» WHAT YOU HAVE TO DO: Determine the number of lines in the entries below in which the word "oceni" appears, and reply with that number only.

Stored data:

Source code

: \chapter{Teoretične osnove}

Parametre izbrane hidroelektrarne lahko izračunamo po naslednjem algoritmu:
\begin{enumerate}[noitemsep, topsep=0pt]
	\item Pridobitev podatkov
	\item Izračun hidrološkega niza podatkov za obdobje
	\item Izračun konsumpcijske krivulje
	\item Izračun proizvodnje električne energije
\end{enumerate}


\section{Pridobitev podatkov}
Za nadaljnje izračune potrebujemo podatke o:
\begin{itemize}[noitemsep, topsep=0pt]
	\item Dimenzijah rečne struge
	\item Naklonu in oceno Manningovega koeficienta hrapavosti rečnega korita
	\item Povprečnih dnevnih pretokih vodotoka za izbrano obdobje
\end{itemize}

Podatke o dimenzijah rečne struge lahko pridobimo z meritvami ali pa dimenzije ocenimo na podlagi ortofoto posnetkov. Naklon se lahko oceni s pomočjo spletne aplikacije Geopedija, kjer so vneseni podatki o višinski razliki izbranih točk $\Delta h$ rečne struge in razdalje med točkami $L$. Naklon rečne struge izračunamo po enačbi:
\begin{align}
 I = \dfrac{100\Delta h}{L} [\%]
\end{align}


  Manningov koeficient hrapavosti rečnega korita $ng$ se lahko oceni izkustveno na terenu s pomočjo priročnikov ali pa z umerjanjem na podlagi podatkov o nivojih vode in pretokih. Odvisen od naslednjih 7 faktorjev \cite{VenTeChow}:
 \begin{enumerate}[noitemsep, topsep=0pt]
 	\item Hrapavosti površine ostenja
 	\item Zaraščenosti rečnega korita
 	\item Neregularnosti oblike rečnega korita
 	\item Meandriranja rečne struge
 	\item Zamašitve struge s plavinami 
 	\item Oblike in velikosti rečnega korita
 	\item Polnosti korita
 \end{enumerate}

» SOLUTION TO THE PROBLEM: 2